Spark PDF on Databricks

Posted at 2025-05-04

こちらで存在を知りました。

もともとSpark PDFデータソースというものが存在していたそうなのですが、こちらのデータソースがDatabricksでも動くようになったとのこと。ありがとうございます。

リポジトリはこちら。

Databricksで動かしてみます。

使用するには、クラスターでMavenからライブラリをインストールする必要があります。

サンプルノートブックの実行

Databricks用のサンプルノートブックが提供されているので、こちらを使わせていただきます。

このノートブックは、Databricksプラットフォーム上でApache Sparkを使用して複数ページのPDFファイルを読み込む方法を示しています。

ソースコード: https://github.com/StabRise/spark-pdf

関連ブログ投稿:

⭐ GitHubでスターを付けてください — 私たちの大きな励みになります！

主な機能:

PDFドキュメントをSpark DataFrameに読み込む
ページごとにPDFファイルを遅延読み込み
最大10,000ページの大きなファイルをサポート
スキャンされたPDFファイルをサポート（OCRを呼び出す）
Tesseract OCRをインストールする必要はありません。パッケージに含まれています

必要条件

Databricksランタイムv15.04以上（Spark v3.5.x）
Spark PDF v0.1.16以上（maven: com.stabrise:spark-pdf-spark35_2.12:0.1.16）

import io
import os
from PIL import Image

SparkにPDFドキュメントを読み込む

# サンプルのPDFファイルをダウンロード
import urllib.request

filenames = ["example1.pdf", "example2.pdf", "example3.pdf"]
url = f"https://raw.githubusercontent.com/StabRise/spark-pdf/refs/heads/main/examples/"
for f in filenames:
    urllib.request.urlretrieve(url + f, f)
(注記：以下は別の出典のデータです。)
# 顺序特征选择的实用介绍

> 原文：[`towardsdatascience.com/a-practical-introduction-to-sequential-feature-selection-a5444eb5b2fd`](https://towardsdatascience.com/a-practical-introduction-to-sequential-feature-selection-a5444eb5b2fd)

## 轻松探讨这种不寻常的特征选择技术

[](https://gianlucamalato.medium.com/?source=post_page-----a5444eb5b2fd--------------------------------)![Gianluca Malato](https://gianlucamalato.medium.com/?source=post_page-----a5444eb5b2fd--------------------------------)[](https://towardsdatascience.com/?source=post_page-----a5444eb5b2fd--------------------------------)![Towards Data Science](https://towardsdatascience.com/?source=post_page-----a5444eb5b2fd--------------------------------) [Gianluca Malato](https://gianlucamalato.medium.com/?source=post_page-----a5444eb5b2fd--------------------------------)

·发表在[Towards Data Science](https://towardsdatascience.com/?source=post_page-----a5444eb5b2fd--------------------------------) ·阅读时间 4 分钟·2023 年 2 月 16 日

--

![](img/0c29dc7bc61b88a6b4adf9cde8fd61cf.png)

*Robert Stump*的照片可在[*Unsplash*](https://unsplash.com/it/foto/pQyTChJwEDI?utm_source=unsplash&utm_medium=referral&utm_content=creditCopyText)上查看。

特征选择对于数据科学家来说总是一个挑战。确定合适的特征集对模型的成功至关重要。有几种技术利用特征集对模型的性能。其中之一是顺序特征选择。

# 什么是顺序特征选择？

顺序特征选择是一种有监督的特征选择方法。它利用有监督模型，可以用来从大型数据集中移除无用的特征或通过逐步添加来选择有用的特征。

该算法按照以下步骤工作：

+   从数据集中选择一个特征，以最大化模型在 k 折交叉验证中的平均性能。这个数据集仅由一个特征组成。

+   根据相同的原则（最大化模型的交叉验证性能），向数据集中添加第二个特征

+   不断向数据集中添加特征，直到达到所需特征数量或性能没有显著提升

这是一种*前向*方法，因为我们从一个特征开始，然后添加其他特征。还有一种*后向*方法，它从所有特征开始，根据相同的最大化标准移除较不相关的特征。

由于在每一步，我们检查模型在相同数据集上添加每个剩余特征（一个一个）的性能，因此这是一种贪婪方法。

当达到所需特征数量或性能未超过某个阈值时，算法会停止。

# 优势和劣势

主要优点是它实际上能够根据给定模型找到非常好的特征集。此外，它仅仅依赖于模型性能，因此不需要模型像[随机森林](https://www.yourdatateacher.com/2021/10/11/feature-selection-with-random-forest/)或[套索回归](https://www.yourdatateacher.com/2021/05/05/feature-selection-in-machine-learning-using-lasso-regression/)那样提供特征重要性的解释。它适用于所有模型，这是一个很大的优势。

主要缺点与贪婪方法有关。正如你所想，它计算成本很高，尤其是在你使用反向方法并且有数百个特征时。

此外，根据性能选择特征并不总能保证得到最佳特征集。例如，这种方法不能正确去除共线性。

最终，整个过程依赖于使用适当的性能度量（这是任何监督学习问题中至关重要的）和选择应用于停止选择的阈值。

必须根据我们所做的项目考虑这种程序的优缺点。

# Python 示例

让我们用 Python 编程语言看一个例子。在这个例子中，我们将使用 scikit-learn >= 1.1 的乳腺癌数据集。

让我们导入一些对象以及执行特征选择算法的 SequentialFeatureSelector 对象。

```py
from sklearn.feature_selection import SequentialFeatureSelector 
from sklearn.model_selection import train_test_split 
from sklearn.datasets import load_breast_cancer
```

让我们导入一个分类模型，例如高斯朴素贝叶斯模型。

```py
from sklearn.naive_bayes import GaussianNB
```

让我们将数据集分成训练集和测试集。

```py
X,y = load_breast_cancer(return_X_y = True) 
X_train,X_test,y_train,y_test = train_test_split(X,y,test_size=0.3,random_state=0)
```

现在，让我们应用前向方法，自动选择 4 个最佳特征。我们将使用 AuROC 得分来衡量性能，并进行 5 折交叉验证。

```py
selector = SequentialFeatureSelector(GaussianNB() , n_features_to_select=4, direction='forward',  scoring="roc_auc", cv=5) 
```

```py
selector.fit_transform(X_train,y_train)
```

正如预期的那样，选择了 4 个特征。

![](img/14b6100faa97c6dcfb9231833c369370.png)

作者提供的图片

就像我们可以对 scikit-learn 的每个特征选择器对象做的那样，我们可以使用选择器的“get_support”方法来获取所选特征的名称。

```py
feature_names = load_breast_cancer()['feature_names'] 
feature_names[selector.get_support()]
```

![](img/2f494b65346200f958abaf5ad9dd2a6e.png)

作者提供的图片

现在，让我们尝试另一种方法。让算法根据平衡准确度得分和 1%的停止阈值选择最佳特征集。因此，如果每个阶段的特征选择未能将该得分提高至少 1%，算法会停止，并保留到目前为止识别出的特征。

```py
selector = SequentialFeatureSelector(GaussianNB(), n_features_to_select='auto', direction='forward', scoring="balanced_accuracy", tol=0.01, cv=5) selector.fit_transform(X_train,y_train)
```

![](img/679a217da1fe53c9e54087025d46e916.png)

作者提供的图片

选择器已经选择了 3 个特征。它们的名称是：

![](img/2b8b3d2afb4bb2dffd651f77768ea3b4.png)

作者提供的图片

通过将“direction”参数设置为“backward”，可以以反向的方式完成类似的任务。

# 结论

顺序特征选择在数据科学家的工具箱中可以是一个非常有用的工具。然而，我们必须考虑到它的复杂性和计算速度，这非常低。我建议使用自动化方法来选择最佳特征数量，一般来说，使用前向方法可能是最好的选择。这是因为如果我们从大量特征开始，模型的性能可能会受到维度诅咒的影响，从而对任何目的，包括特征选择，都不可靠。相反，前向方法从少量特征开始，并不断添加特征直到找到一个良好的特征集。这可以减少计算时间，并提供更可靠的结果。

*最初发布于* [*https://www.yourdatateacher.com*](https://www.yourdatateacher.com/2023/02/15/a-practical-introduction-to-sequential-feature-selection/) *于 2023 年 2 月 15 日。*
df = spark.read.format("pdf") \
    .option("imageType", "BINARY") \
    .option("resolution", "300") \
    .option("pagePerPartition", "8") \
    .option("reader", "pdfBox") \
    .load([f"file:{os.getcwd()}/{f}" for f in filenames])

データソースの利用可能なオプション:

imageType: 出力画像タイプ。次の値が使用可能: "BINARY", "GREY", "RGB"。デフォルト: "RGB"。
resolution: PDFページを画像にレンダリングする際の解像度。デフォルト: "300" dpi。
pagePerPartition: Spark DataFrameにおけるパーティションごとのページ数。デフォルト: "5"。
reader: サポートされるリーダー: pdfBox - PdfBox Javaライブラリに基づく, gs - GhostScriptに基づく（システムにGhostScriptのインストールが必要）

すべてのドキュメントの総ページ数をカウントする

Spark PDFは遅延評価アプローチを採用しており、PDFファイル全体をメモリにロードすることなくメタデータを抽出します。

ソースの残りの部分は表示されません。